Comment by Darnocpdx at 15/02/2025 at 06:45 UTC*
1 upvotes, 0 direct replies
Humans only invent in the abstract, non physical - money/value, god, time/measurments. As for physical things, it's all natural, we don't really invent things, we just move stuff around.
Comment by West_Economist6673 at 15/02/2025 at 07:25 UTC
1 upvotes, 0 direct replies
I’m not sure I understand the argument being made in this essay. I assumed it was basically what the title says: that we cannot “meaningfully say that there are actually some things that are natural and some that are not” — but if that’s the case, why introduce a meaningful “natural/not natural” distinction in the last paragraph? And if a different point is being made — what is it?
Comment by wstdsgn at 15/02/2025 at 12:08 UTC
1 upvotes, 0 direct replies
Firstly, this would mean that everything is unnatural—or at least everything on the surface of earth. What parts of the earth are wholly unaffected by the actions of humans? The answer: none. An easy way to see this is just to consider greenhouse gas emissions.
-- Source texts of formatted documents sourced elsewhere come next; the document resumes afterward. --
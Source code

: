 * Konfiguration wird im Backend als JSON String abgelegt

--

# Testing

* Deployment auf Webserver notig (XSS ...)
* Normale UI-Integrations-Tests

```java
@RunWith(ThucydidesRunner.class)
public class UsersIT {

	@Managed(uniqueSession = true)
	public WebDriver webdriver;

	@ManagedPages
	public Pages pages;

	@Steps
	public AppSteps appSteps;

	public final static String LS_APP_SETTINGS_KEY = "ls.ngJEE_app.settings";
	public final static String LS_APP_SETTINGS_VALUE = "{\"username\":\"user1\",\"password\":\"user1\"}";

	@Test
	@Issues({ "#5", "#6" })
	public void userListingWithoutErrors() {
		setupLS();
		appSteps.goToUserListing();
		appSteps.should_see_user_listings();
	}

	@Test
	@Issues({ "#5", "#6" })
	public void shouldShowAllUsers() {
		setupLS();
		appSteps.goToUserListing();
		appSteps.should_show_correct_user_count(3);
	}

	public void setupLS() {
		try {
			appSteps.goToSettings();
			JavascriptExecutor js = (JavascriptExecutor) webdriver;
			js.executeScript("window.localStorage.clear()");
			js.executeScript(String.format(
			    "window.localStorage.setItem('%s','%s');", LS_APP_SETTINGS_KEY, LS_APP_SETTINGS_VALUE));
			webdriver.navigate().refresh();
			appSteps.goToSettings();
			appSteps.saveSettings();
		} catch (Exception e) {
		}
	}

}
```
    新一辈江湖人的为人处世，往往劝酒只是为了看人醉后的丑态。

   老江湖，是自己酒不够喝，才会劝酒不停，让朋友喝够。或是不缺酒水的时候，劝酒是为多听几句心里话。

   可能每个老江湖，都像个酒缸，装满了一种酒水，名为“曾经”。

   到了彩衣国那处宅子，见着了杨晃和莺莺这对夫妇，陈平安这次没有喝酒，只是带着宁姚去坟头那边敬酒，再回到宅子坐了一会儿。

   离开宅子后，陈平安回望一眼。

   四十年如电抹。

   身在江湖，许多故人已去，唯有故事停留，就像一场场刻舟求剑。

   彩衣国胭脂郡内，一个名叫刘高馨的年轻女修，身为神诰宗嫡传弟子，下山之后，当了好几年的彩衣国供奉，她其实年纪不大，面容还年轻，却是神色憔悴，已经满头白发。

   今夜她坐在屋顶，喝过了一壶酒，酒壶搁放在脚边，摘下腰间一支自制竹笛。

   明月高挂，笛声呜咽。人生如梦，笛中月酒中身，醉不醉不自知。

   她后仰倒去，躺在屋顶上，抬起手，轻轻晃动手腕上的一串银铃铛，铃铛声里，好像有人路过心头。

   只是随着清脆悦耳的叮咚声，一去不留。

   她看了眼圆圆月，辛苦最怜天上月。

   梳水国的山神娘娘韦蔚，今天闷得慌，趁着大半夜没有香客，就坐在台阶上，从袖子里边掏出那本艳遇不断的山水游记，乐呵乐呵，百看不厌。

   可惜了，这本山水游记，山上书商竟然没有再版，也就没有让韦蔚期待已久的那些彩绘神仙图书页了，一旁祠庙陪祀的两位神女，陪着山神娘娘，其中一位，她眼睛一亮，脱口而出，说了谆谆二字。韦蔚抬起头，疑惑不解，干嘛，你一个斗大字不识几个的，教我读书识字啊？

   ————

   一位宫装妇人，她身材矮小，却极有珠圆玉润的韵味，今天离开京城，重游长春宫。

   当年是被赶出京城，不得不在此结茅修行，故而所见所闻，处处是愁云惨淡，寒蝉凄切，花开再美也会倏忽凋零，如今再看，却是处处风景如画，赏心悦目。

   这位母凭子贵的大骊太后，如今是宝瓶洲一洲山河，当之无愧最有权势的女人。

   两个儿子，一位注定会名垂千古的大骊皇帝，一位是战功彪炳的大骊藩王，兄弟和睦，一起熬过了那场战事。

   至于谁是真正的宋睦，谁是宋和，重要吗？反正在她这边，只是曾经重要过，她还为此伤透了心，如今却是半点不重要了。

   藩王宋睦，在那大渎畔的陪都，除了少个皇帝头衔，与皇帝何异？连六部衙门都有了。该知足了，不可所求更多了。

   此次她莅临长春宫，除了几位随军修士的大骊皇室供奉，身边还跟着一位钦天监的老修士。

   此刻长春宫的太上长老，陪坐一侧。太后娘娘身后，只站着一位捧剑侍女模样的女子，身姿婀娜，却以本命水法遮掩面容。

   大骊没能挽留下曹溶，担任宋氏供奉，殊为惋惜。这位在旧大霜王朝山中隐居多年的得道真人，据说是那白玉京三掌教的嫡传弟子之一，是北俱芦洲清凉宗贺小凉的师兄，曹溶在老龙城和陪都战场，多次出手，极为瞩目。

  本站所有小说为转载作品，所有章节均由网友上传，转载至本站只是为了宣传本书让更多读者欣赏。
Plausibly there’s nothing on earth that has not been affected even slightly by changes in climate.
Since we don't emit greenhouse gases with the intention to bring about climate change, I don't see why the suggested definition fails here.
Comment by but_a_smoky_mirror at 16/02/2025 at 04:10 UTC
1 upvotes, 0 direct replies
Disagree, that everything is natural. Even human made materials are made by, naturally occurring humans.
Comment by belizeanheat at 17/02/2025 at 23:33 UTC
1 upvotes, 0 direct replies
Eesh that's bad writing
Comment by Im_Talking at 15/02/2025 at 10:52 UTC
-1 upvotes, 0 direct replies
"We can escape this problem by making naturalness a spectrum: things are more or less natural as a function of how much (and perhaps how distantly in the past) they have been influenced by human agency. "
No you can't. Then any distinction becomes meaningless. Say our wheat we eat is 99% genetically modified by man, yet it lives and grows. Is it any less natural?